_Task instructions_: In the material below, count the lines with the word "sono" and state that number only.

_Provided records_:
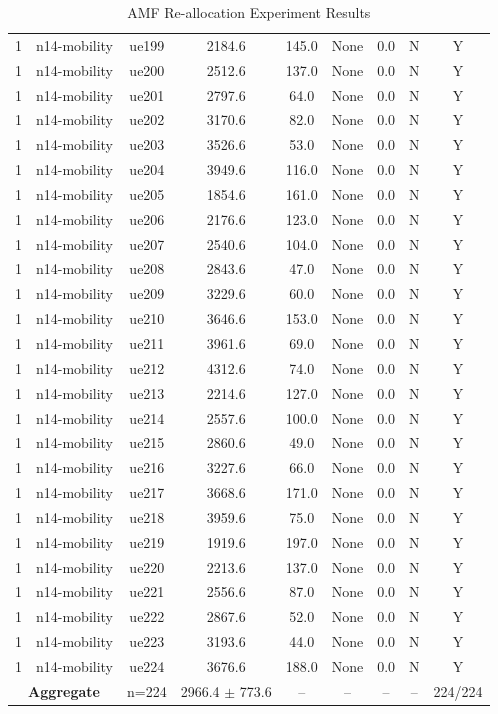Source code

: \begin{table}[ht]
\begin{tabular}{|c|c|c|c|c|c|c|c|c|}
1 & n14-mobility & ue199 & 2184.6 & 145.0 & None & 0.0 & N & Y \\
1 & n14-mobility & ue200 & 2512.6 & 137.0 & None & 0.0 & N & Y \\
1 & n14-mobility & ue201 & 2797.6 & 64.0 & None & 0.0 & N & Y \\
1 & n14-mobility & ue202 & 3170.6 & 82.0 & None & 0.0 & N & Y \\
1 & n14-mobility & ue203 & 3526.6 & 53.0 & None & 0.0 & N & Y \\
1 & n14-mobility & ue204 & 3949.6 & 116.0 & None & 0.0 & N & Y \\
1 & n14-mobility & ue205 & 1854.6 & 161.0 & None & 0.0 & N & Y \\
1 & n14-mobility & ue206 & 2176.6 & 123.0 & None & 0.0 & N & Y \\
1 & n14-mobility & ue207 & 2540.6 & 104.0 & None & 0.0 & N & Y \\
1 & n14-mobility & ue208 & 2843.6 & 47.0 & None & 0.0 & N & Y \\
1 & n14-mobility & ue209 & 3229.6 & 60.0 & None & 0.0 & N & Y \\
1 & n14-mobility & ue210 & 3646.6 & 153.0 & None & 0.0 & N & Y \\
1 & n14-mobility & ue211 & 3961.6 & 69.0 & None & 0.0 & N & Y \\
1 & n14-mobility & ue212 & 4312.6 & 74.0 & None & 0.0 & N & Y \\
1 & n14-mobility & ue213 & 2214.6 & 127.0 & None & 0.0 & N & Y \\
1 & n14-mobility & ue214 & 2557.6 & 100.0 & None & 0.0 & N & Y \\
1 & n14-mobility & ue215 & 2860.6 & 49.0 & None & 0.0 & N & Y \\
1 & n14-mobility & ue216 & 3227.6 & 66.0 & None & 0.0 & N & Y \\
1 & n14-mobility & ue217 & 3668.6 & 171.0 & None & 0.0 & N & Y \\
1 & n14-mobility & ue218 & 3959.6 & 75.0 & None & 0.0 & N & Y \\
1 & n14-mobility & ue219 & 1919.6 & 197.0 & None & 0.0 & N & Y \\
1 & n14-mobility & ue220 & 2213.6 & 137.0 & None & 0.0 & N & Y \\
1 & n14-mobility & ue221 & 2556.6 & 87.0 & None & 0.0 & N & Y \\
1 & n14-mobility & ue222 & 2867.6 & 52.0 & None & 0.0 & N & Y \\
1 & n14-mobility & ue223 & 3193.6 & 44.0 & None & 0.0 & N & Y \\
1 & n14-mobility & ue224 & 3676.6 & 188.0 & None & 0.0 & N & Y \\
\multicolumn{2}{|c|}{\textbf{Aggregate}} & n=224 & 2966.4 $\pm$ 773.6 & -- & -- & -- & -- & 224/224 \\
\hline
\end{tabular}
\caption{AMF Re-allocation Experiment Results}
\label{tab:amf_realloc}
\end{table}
--
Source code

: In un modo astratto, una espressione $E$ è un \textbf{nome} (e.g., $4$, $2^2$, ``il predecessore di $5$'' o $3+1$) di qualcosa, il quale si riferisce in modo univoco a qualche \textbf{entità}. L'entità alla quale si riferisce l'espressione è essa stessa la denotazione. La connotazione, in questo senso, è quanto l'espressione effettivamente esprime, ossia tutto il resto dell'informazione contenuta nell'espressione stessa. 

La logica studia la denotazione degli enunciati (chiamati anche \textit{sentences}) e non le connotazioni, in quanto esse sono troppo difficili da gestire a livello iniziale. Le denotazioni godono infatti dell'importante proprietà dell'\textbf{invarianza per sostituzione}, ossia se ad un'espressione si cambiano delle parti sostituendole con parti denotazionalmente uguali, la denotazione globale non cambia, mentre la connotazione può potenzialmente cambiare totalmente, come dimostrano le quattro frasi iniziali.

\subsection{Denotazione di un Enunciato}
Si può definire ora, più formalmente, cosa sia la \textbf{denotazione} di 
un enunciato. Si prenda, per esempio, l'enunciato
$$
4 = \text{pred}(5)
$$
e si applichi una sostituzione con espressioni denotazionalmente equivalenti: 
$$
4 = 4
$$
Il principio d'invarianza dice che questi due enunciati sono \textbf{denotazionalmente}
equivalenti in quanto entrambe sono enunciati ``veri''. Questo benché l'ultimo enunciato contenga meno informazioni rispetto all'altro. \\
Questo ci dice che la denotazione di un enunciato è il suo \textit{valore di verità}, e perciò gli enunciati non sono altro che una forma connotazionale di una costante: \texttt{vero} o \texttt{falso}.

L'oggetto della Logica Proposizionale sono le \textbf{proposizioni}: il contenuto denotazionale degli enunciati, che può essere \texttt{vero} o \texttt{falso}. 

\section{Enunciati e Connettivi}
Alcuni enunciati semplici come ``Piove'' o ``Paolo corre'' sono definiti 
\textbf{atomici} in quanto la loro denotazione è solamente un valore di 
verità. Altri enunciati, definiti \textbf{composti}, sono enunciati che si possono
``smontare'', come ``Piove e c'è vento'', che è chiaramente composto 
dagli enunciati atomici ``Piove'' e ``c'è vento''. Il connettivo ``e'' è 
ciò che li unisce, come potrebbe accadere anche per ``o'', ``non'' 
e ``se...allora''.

_Solved exercise_: 7